The House Energy and Commerce Subcommittee on Oversight and Investigations opened a hearing examining how advanced AI tools and more widely available biotechnology could outpace current oversight and pose new biosecurity risks, while underscoring potential medical benefits.

Unidentified Speaker, Chair of the Subcommittee on Oversight and Investigations, opened the hearing titled "Examining Biosecurity at the Intersection of AI and Biology," saying the panel would weigh both the promise of AI-enabled biotechnology and the need to minimize risks to national security.

The chair said the convergence of artificial intelligence and biotechnology could accelerate medical breakthroughs while also creating new paths for misuse. "The goal of today's hearing is to examine a rapidly evolving threat landscape at the intersection of artificial intelligence and biotechnology," he said, adding that the challenge is to "minimize that risk of misuse and ultimately to protect national security, while also maintaining public support" for scientific advances.

The opening statement highlighted several specific concerns raised for the subcommittee.
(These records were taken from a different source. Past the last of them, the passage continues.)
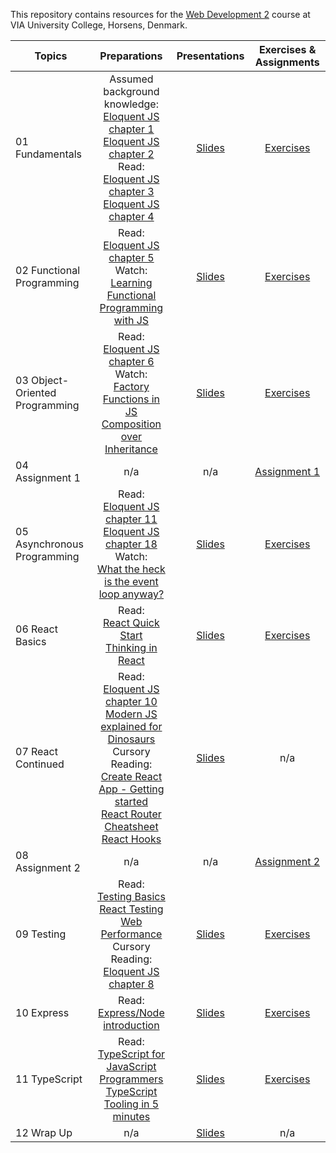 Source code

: This repository contains resources for the [Web Development 2](https://en.via.dk/tmh-courses/web-development-2?education=ict) course at VIA University College, Horsens, Denmark.

| Topics                         |                                                                                                                                                                                                                                                          Preparations                                                                                                                                                                                                                                                          |                                                 Presentations                                                  |                                        Exercises & Assignments                                         |
| ------------------------------ | :----------------------------------------------------------------------------------------------------------------------------------------------------------------------------------------------------------------------------------------------------------------------------------------------------------------------------------------------------------------------------------------------------------------------------------------------------------------------------------------------------------------------------: | :------------------------------------------------------------------------------------------------------------: | :----------------------------------------------------------------------------------------------------: |
| 01 Fundamentals                |                                                                                 Assumed background knowledge:<br>[Eloquent JS chapter 1](https://eloquentjavascript.net/01_values.html) <br> [Eloquent JS chapter 2](https://eloquentjavascript.net/02_program_structure.html)<br>Read:<br> [Eloquent JS chapter 3](https://eloquentjavascript.net/03_functions.html)<br> [Eloquent JS chapter 4](https://eloquentjavascript.net/04_data.html)                                                                                 | [Slides](https://docs.google.com/presentation/d/1Pt7p_jVs_f19y2Brz2vfnDHysALUBBTZT4TvyD3ke6k/edit?usp=sharing) |         [Exercises](https://github.com/KasperKnop/WEB2/blob/main/01%20Fundamentals/README.md)          |
| 02 Functional Programming      |                                                                                                                                                                          Read:<br>[Eloquent JS chapter 5](https://eloquentjavascript.net/05_higher_order.html) <br> Watch:<br>[Learning Functional Programming with JS](https://youtu.be/e-5obm1G_FY)                                                                                                                                                                          | [Slides](https://docs.google.com/presentation/d/120lyQV8o8p3Ndbv6Fmr3NF17uf609U2DLg2YBU5hcC0/edit?usp=sharing) |   [Exercises](https://github.com/KasperKnop/WEB2/blob/main/02%20Functional%20Programming/README.md)    |
| 03 Object-Oriented Programming |                                                                                                                                                     Read:<br>[Eloquent JS chapter 6](https://eloquentjavascript.net/06_object.html) <br> Watch:<br>[Factory Functions in JS](https://youtu.be/ImwrezYhw4w)<br>[Composition over Inheritance](https://youtu.be/wfMtDGfHWpA)                                                                                                                                                     | [Slides](https://docs.google.com/presentation/d/1A7b7sQONUwwPSoU4JQPGJ7zcmgCOn0R3UCFO721XaQE/edit?usp=sharing) | [Exercises](https://github.com/KasperKnop/WEB2/blob/main/03%20Object-Oriented%20Programming/README.md) |
| 04 Assignment 1                |                                                                                                                                                                                                                                                              n/a                                                                                                                                                                                                                                                               |                                                      n/a                                                       |       [Assignment 1](https://github.com/KasperKnop/WEB2/blob/main/04%20Assignment%201/README.md)       |
| 05 Asynchronous Programming    |                                                                                                                                        Read:<br>[Eloquent JS chapter 11](https://eloquentjavascript.net/11_async.html) <br>[Eloquent JS chapter 18](https://eloquentjavascript.net/18_http.html) <br> Watch:<br>[What the heck is the event loop anyway?](https://youtu.be/8aGhZQkoFbQ)                                                                                                                                        | [Slides](https://docs.google.com/presentation/d/1Ub44_nMvruR8rNXBL7uZJm41lZn0X-GOLY92LHl2BAg/edit?usp=sharing) |  [Exercises](https://github.com/KasperKnop/WEB2/blob/main/05%20Asynchronous%20Programming/README.md)   |
| 06 React Basics                |                                                                                                                                                                                                   Read:<br>[React Quick Start](https://react.dev/learn) <br> [Thinking in React](https://react.dev/learn/thinking-in-react)                                                                                                                                                                                                    | [Slides](https://docs.google.com/presentation/d/1nYdj828juqxQCgGaTA3f9A4a7MHNKdK9NCvq_jYeH_s/edit?usp=sharing) |        [Exercises](https://github.com/KasperKnop/WEB2/blob/main/06%20React%20Basics/README.md)         |
| 07 React Continued             | Read:<br>[Eloquent JS chapter 10](https://eloquentjavascript.net/10_modules.html) <br> [Modern JS explained for Dinosaurs](https://medium.com/the-node-js-collection/modern-javascript-explained-for-dinosaurs-f695e9747b70) <br> Cursory Reading:<br> [Create React App - Getting started](https://create-react-app.dev/docs/getting-started/) <br> [React Router Cheatsheet](https://www.codecademy.com/learn/learn-react-router/modules/learn-react-router/cheatsheet) <br>[React Hooks](https://react.dev/reference/react) | [Slides](https://docs.google.com/presentation/d/12qeTjSsr5jEbi0Pggba5-XgHfZWVMNDWvM6Lh8lw0Es/edit?usp=sharing) |                                                  n/a                                                   |
| 08 Assignment 2                |                                                                                                                                                                                                                                                              n/a                                                                                                                                                                                                                                                               |                                                      n/a                                                       |       [Assignment 2](https://github.com/KasperKnop/WEB2/blob/main/08%20Assignment%202/README.md)       |
| 09 Testing                     |                                                               Read:<br>[Testing Basics](https://www.theodinproject.com/lessons/node-path-javascript-testing-basics) <br> [React Testing](https://testing-library.com/docs/react-testing-library/intro/) <br> [Web Performance](https://developer.mozilla.org/en-US/docs/Learn/Performance/What_is_web_performance) <br>Cursory Reading:<br>[Eloquent JS chapter 8](https://eloquentjavascript.net/08_error.html)                                                               | [Slides](https://docs.google.com/presentation/d/1GLVVf1-iOrw8hMOcpzNoJPa0RvMQ1g0NEag-81xvSWg/edit?usp=sharing) |            [Exercises](https://github.com/KasperKnop/WEB2/blob/main/09%20Testing/README.md)            |
| 10 Express                     |                                                                                                                                                                                                  Read:<br>[Express/Node introduction](https://developer.mozilla.org/en-US/docs/Learn/Server-side/Express_Nodejs/Introduction)                                                                                                                                                                                                  | [Slides](https://docs.google.com/presentation/d/19UwYMfMKxDOjCxtyK72N2XOQsNy7RGYIUjJgZXwbotM/edit?usp=sharing) |            [Exercises](https://github.com/KasperKnop/WEB2/blob/main/10%20Express/README.md)            |
| 11 TypeScript                  |                                                                                                                                     Read:<br>[TypeScript for JavaScript Programmers](https://www.typescriptlang.org/docs/handbook/typescript-in-5-minutes.html) <br> [TypeScript Tooling in 5 minutes](https://www.typescriptlang.org/docs/handbook/typescript-tooling-in-5-minutes.html)                                                                                                                                      | [Slides](https://docs.google.com/presentation/d/1NFNHM4ysZTpion09mpz5NVHBnVVIOkp3K3U1Zo2Ms7c/edit?usp=sharing) |          [Exercises](https://github.com/KasperKnop/WEB2/blob/main/11%20TypeScript/README.md)           |
| 12 Wrap Up                     |                                                                                                                                                                                                                                                              n/a                                                                                                                                                                                                                                                               | [Slides](https://docs.google.com/presentation/d/1YkFWsJ6v6_f1i2Gjk3EW0G6636LVzk7iQ0jUL1gtqHo/edit?usp=sharing) |                                                  n/a                                                   |
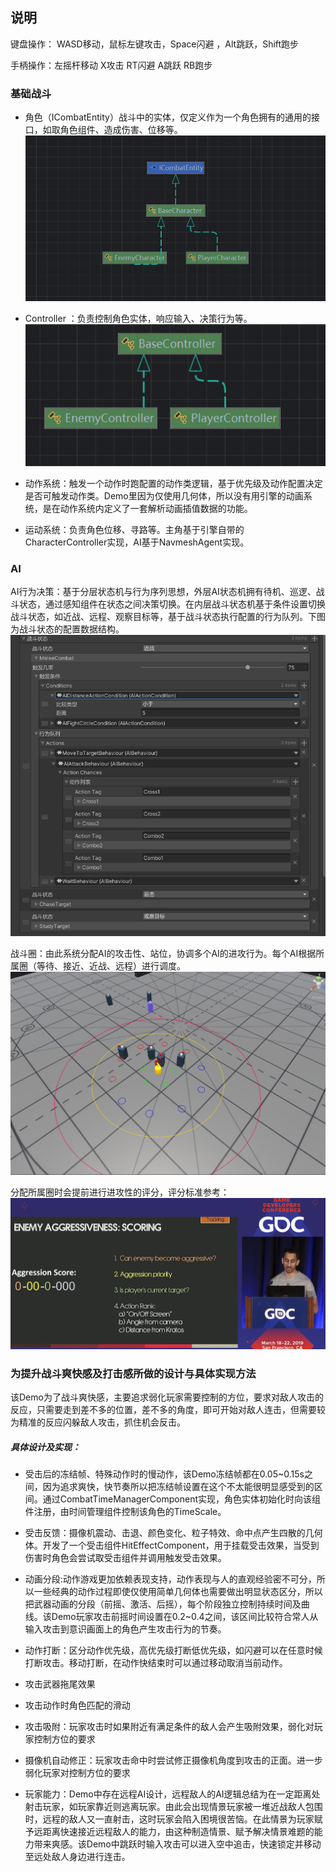 ## 说明

键盘操作： WASD移动，鼠标左键攻击，Space闪避 ，Alt跳跃，Shift跑步

手柄操作：左摇杆移动 X攻击 RT闪避 A跳跃 RB跑步

### 基础战斗

- 角色（ICombatEntity）战斗中的实体，仅定义作为一个角色拥有的通用的接口，如取角色组件、造成伤害、位移等。![](imgs/CombatEntity.png)

- Controller ：负责控制角色实体，响应输入、决策行为等。![](imgs/Controller.png)
- 动作系统：触发一个动作时跑配置的动作类逻辑，基于优先级及动作配置决定是否可触发动作类。Demo里因为仅使用几何体，所以没有用引擎的动画系统，是在动作系统内定义了一套解析动画插值数据的功能。
- 运动系统：负责角色位移、寻路等。主角基于引擎自带的CharacterController实现，AI基于NavmeshAgent实现。

### AI

AI行为决策：基于分层状态机与行为序列思想，外层AI状态机拥有待机、巡逻、战斗状态，通过感知组件在状态之间决策切换。在内层战斗状态机基于条件设置切换战斗状态，如近战、远程、观察目标等，基于战斗状态执行配置的行为队列。下图为战斗状态的配置数据结构。![](imgs/CombatConfig.png)



战斗圈：由此系统分配AI的攻击性、站位，协调多个AI的进攻行为。每个AI根据所属圈（等待、接近、近战、远程）进行调度。![战斗圈](imgs/FightCircle.png)

分配所属圈时会提前进行进攻性的评分，评分标准参考：![](imgs/Aggressive.png)





### 为提升战斗爽快感及打击感所做的设计与具体实现方法

该Demo为了战斗爽快感，主要追求弱化玩家需要控制的方位，要求对敌人攻击的反应，只需要走到差不多的位置，差不多的角度，即可开始对敌人连击，但需要较为精准的反应闪躲敌人攻击，抓住机会反击。

##### 具体设计及实现：

- 受击后的冻结帧、特殊动作时的慢动作，该Demo冻结帧都在0.05~0.15s之间，因为追求爽快，快节奏所以把冻结帧设置在这个不太能很明显感受到的区间。通过CombatTimeManagerComponent实现，角色实体初始化时向该组件注册，由时间管理组件控制该角色的TimeScale。

- 受击反馈：摄像机震动、击退、颜色变化、粒子特效、命中点产生四散的几何体。开发了一个受击组件HitEffectComponent，用于挂载受击效果，当受到伤害时角色会尝试取受击组件并调用触发受击效果。

- 动画分段:动作游戏更加依赖表现支持，动作表现与人的直观经验密不可分，所以一些经典的动作过程即使仅使用简单几何体也需要做出明显状态区分，所以把武器动画的分段（前摇、激活、后摇），每个阶段独立控制持续时间及曲线。该Demo玩家攻击前摇时间设置在0.2~0.4之间，该区间比较符合常人从输入攻击到意识画面上的角色产生攻击行为的节奏。

- 动作打断：区分动作优先级，高优先级打断低优先级，如闪避可以在任意时候打断攻击。移动打断，在动作快结束时可以通过移动取消当前动作。

- 攻击武器拖尾效果

- 攻击动作时角色匹配的滑动

- 攻击吸附：玩家攻击时如果附近有满足条件的敌人会产生吸附效果，弱化对玩家控制方位的要求

- 摄像机自动修正：玩家攻击命中时尝试修正摄像机角度到攻击的正面。进一步弱化玩家对控制方位的要求

- 玩家能力：Demo中存在远程AI设计，远程敌人的AI逻辑总结为在一定距离处射击玩家，如玩家靠近则逃离玩家。由此会出现情景玩家被一堆近战敌人包围时，远程的敌人又一直射击，这时玩家会陷入困境很苦恼。在此情景为玩家赋予远距离快速接近远程敌人的能力，由这种制造情景、赋予解决情景难题的能力带来爽感。该Demo中跳跃时输入攻击可以进入空中追击，快速锁定并移动至远处敌人身边进行连击。

  

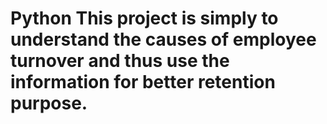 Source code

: # Python This project is simply to understand the causes of employee turnover and thus use the information for better retention purpose. 
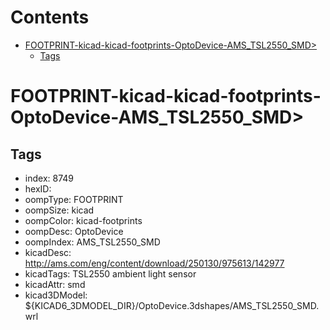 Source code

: 



Contents
========

* [FOOTPRINT-kicad-kicad-footprints-OptoDevice-AMS_TSL2550_SMD>](#footprint-kicad-kicad-footprints-optodevice-ams_tsl2550_smd)
	* [Tags](#tags)

# FOOTPRINT-kicad-kicad-footprints-OptoDevice-AMS_TSL2550_SMD>

## Tags

- index: 8749
- hexID: 
- oompType: FOOTPRINT
- oompSize: kicad
- oompColor: kicad-footprints
- oompDesc: OptoDevice
- oompIndex: AMS_TSL2550_SMD
- kicadDesc: http://ams.com/eng/content/download/250130/975613/142977
- kicadTags: TSL2550 ambient light sensor
- kicadAttr: smd
- kicad3DModel: ${KICAD6_3DMODEL_DIR}/OptoDevice.3dshapes/AMS_TSL2550_SMD.wrl
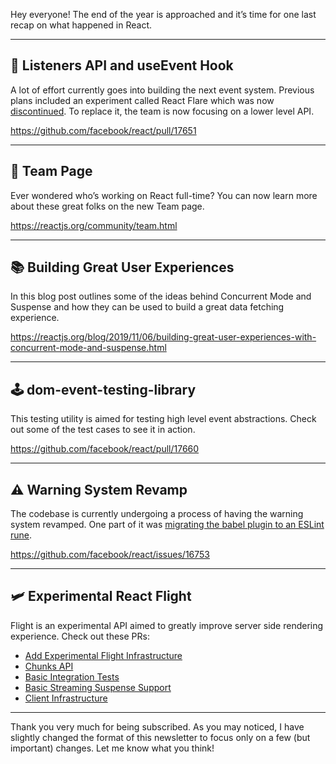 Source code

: Hey everyone! The end of the year is approached and it’s time for one last recap on what happened in React.

---

## 🎤 Listeners API and useEvent Hook

A lot of effort currently goes into building the next event system. Previous plans included an experiment called React Flare which was now [discontinued](https://github.com/facebook/react/issues/15257#issuecomment-565408356). To replace it, the team is now focusing on a lower level API.

https://github.com/facebook/react/pull/17651

---

## 👥 Team Page

Ever wondered who’s working on React full-time? You can now learn more about these great folks on the new Team page.

https://reactjs.org/community/team.html

---

## 📚 Building Great User Experiences

In this blog post outlines some of the ideas behind Concurrent Mode and Suspense and how they can be used to build a great data fetching experience.

https://reactjs.org/blog/2019/11/06/building-great-user-experiences-with-concurrent-mode-and-suspense.html

---

## 🕹 dom-event-testing-library

This testing utility is aimed for testing high level event abstractions. Check out some of the test cases to see it in action.

https://github.com/facebook/react/pull/17660

---

## ⚠️ Warning System Revamp

The codebase is currently undergoing a process of having the warning system revamped. One part of it was [migrating the babel plugin to an ESLint rune](https://github.com/facebook/react/pull/17568).

https://github.com/facebook/react/issues/16753

---

## 🛩 Experimental React Flight

Flight is an experimental API aimed to greatly improve server side rendering experience. Check out these PRs:

- [Add Experimental Flight Infrastructure](https://github.com/facebook/react/pull/16398)
- [Chunks API](https://github.com/facebook/react/pull/17398)
- [Basic Integration Tests](https://github.com/facebook/react/pull/17307)
- [Basic Streaming Suspense Support](https://github.com/facebook/react/pull/17285)
- [Client Infrastructure](https://github.com/facebook/react/pull/17234)

---

Thank you very much for being subscribed. As you may noticed, I have slightly changed the format of this newsletter to focus only on a few (but important) changes. Let me know what you think!
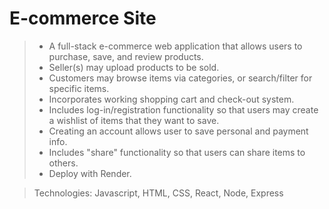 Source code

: # E-commerce Site

>- A full-stack e-commerce web application that allows users to purchase, save, and review products.
>- Seller(s) may upload products to be sold.
>- Customers may browse items via categories, or search/filter for specific items.
>- Incorporates working shopping cart and check-out system.
>- Includes log-in/registration functionality so that users may create a wishlist of items that they want to save.
>- Creating an account allows user to save personal and payment info.
>- Includes "share" functionality so that users can share items to others.
>- Deploy with Render.

> Technologies:  Javascript, HTML, CSS, React, Node, Express
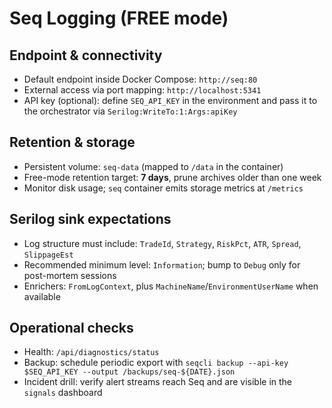 # Seq Logging (FREE mode)

## Endpoint & connectivity

- Default endpoint inside Docker Compose: `http://seq:80`
- External access via port mapping: `http://localhost:5341`
- API key (optional): define `SEQ_API_KEY` in the environment and pass it to the orchestrator via `Serilog:WriteTo:1:Args:apiKey`

## Retention & storage

- Persistent volume: `seq-data` (mapped to `/data` in the container)
- Free-mode retention target: **7 days**, prune archives older than one week
- Monitor disk usage; `seq` container emits storage metrics at `/metrics`

## Serilog sink expectations

- Log structure must include: `TradeId`, `Strategy`, `RiskPct`, `ATR`, `Spread`, `SlippageEst`
- Recommended minimum level: `Information`; bump to `Debug` only for post-mortem sessions
- Enrichers: `FromLogContext`, plus `MachineName`/`EnvironmentUserName` when available

## Operational checks

- Health: `/api/diagnostics/status`
- Backup: schedule periodic export with `seqcli backup --api-key $SEQ_API_KEY --output /backups/seq-${DATE}.json`
- Incident drill: verify alert streams reach Seq and are visible in the `signals` dashboard
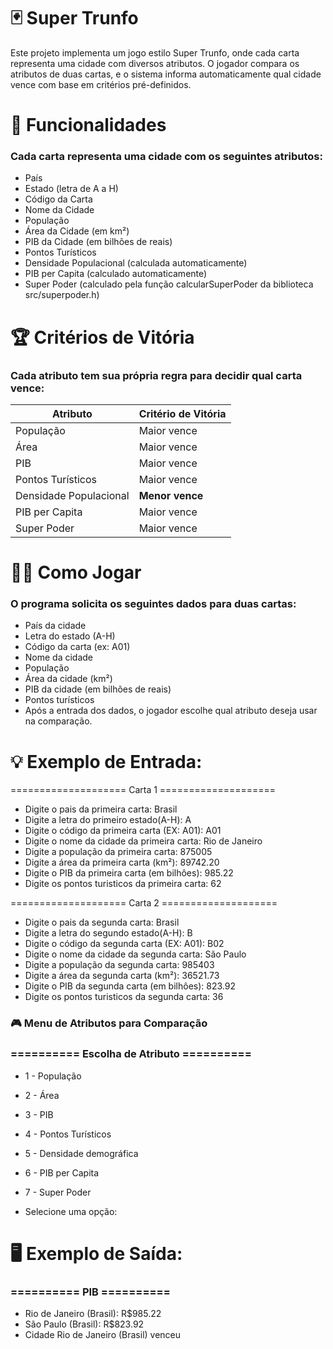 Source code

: # 🃏 Super Trunfo
Este projeto implementa um jogo estilo Super Trunfo, onde cada carta representa uma cidade com diversos atributos. O jogador compara os atributos de duas cartas, e o sistema informa automaticamente qual cidade vence com base em critérios pré-definidos.

# 🚀 Funcionalidades
### Cada carta representa uma cidade com os seguintes atributos:

- País
- Estado (letra de A a H)
- Código da Carta
- Nome da Cidade
- População
- Área da Cidade (em km²)
- PIB da Cidade (em bilhões de reais)
- Pontos Turísticos
- Densidade Populacional (calculada automaticamente)
- PIB per Capita (calculado automaticamente)
- Super Poder (calculado pela função calcularSuperPoder da biblioteca src/superpoder.h)

# 🏆 Critérios de Vitória
### Cada atributo tem sua própria regra para decidir qual carta vence:

| Atributo               | Critério de Vitória   |
|------------------------|-----------------------|
| População              | Maior vence           |
| Área                   | Maior vence           |
| PIB                    | Maior vence           |
| Pontos Turísticos      | Maior vence           |
| Densidade Populacional | **Menor vence**       |
| PIB per Capita         | Maior vence           |
| Super Poder            | Maior vence           |

# 🧑‍💻 Como Jogar
### O programa solicita os seguintes dados para duas cartas:

- País da cidade
- Letra do estado (A-H)
- Código da carta (ex: A01)
- Nome da cidade
- População
- Área da cidade (km²)
- PIB da cidade (em bilhões de reais)
- Pontos turísticos
- Após a entrada dos dados, o jogador escolhe qual atributo deseja usar na comparação.

# 💡 Exemplo de Entrada:
==================== Carta 1 ====================
- Digite o pais da primeira carta: Brasil
- Digite a letra do primeiro estado(A-H): A
- Digite o código da primeira carta (EX: A01): A01
- Digite o nome da cidade da primeira carta: Rio de Janeiro
- Digite a população da primeira carta: 875005
- Digite a área da primeira carta (km²): 89742.20
- Digite o PIB da primeira carta (em bilhôes): 985.22
- Digite os pontos turisticos da primeira carta: 62

==================== Carta 2 ====================
- Digite o pais da segunda carta: Brasil
- Digite a letra do segundo estado(A-H): B
- Digite o código da segunda carta (EX: A01): B02
- Digite o nome da cidade da segunda carta: São Paulo
- Digite a população da segunda carta: 985403
- Digite a área da segunda carta (km²): 36521.73
- Digite o PIB da segunda carta (em bilhôes): 823.92
- Digite os pontos turisticos da segunda carta: 36

### 🎮 Menu de Atributos para Comparação
### ========== Escolha de Atributo ==========
- 1 - População
- 2 - Área
- 3 - PIB
- 4 - Pontos Turísticos
- 5 - Densidade demográfica
- 6 - PIB per Capita
- 7 - Super Poder

- Selecione uma opção:

# 🖥️ Exemplo de Saída:
### ========== PIB ==========
- Rio de Janeiro (Brasil): R$985.22
- São Paulo (Brasil): R$823.92
- Cidade Rio de Janeiro (Brasil) venceu
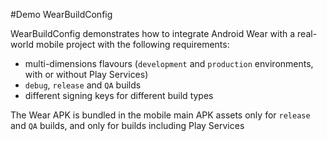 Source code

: #Demo WearBuildConfig

WearBuildConfig demonstrates how to integrate Android Wear with a real-world mobile project with the following requirements:


* multi-dimensions flavours (`development` and `production` environments, with or without Play Services)
* `debug`, `release` and `QA` builds
* different signing keys for different build types

The Wear APK is bundled in the mobile main APK assets only for `release` and `QA` builds, and only for builds including Play Services
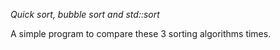 *Quick sort, bubble sort and std::sort*

A simple program to compare these 3 sorting algorithms times.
The chair noted increased accessibility of biological tools, saying "a basic CRISPR gene editing kit can be purchased online for under $300," and warned that "advanced AI systems, like large language models ... and biological design tools ... are moving faster than our existing oversight frameworks were ever built to anticipate." He cited studies indicating that cutting-edge AI models can guide users through complex biological procedures and said "some LLMs have even been shown to outperform PhD level virologists on advanced troubleshooting tasks." He also referenced a study that "generated multiple synthetic viruses, some of them with capabilities that researchers previously had thought were impossible to achieve." All quotes above are from the chair's opening statement as recorded in the hearing transcript.

The chair framed these developments as a potential national security concern, saying experts worry that adversarial nations "like China, North Korea, Iran, Russia, and others might seek to exploit AI-enabled biologic design tools for malicious purposes." He told the panel that current government safeguards—mentioning the "dual use research of concern policy"—may not cover instances where an AI-designed organism is not identified as a select agent, not known to infect humans, or not developed with federal funding.

No formal motions or votes were recorded in the portion of the transcript provided. The chair thanked the witnesses for appearing and recognized the subcommittee's ranking member, "Miss Clark," for her opening statement. The record shows the hearing moved from the chair's opening remarks to the ranking member's appearance; subsequent witness testimony and committee questioning are not included in the provided transcript.

The hearing, as introduced in the transcript, set the committee's agenda around three tasks: (1) assessing gaps in existing oversight frameworks; (2) exploring the dual imperative of preserving medical innovation while preventing misuse; and (3) seeking evidence and testimony about specific AI capabilities and documented research findings that bear on biosecurity. The committee indicated it will rely on witness testimony to inform potential legislative or oversight responses.